Although Hanson succeeded on the first issue, the Court was still minded to consider the second issue on appeal. The second issue concerned the procedural fairness of the adjudicator’s decision. Like jurisdiction, procedural fairness is a legal term that has important consequences for adjudication determinations. Procedural fairness is an aspect of natural justice, a foundational legal principal that sets the standards of how people are to exercise their authority. The concept of procedural fairness means the process in which a decision is made should be just. Procedural fairness requires that parties have the right or opportunity to have their case heard by the decision-maker. If there is a substantial denial of natural justice, the decision-maker’s determination will be void. In this case, the issue of procedural fairness arose because the adjudicator determined that the relevant reference date was a date not submitted by either party. Brolton argued that while procedural fairness was denied to the parties, it was immaterial and should not void the adjudicator’s decision. The Court found that the findings by the adjudicator were a material breach of procedural fairness and therefore there was a breach of natural justice.

Take-away points

While this article has discussed a few technical legal concepts, the main take away points from Brolton are that:
• A progress payment must be linked to a specific reference date. If an adjudicator incorrectly attributes a payment claim to a reference date which does not exist, the determination will be void.

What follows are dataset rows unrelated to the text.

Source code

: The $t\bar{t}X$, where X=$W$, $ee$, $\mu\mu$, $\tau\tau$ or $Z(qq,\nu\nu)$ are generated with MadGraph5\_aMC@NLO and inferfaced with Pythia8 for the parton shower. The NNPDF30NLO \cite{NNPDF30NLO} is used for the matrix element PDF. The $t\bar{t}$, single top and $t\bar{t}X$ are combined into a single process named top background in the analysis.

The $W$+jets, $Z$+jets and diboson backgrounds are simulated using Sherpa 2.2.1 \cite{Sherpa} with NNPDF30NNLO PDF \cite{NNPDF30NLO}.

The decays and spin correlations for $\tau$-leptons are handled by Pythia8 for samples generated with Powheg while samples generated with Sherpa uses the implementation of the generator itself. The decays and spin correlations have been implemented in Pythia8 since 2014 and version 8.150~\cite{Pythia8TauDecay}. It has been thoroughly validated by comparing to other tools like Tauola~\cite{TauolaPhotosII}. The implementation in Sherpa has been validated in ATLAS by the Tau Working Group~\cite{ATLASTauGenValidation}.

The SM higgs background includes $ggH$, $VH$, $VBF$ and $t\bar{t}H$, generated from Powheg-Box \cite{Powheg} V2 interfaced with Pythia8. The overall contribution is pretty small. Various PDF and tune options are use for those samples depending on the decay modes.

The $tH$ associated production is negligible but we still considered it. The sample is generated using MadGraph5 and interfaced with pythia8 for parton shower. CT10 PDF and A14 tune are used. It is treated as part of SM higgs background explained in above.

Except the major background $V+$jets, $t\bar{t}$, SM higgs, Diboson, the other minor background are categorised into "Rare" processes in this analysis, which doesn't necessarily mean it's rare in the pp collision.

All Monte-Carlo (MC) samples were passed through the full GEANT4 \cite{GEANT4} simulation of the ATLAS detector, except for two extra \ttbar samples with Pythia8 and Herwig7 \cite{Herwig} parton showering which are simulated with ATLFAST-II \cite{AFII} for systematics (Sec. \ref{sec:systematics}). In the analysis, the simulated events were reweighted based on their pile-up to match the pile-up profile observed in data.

• It is not enough that another reference date is available for the payment claim to be linked to. If the adjudicator goes rogue and determines a reference date not submitted by the parties, the decision will be void.
• Claimants should identify and make it abundantly clear the relevant reference date to which a payment claim relates and make submissions in the adjudication application as to what the relevant reference date is.
• Reference dates are essential for an adjudicator to make a determination. A failure by the adjudicator to appropriately determine a reference date can have dire consequences to claimants.
• Note: The recent amendments to the NSW SOP Act have eliminated the post-termination payment claim issue. Section 13(1C) now states that for construction contracts that have been terminated, a payment claim may be served on and from the date of termination. This change will only apply to contracts entered into after 21 October 2019.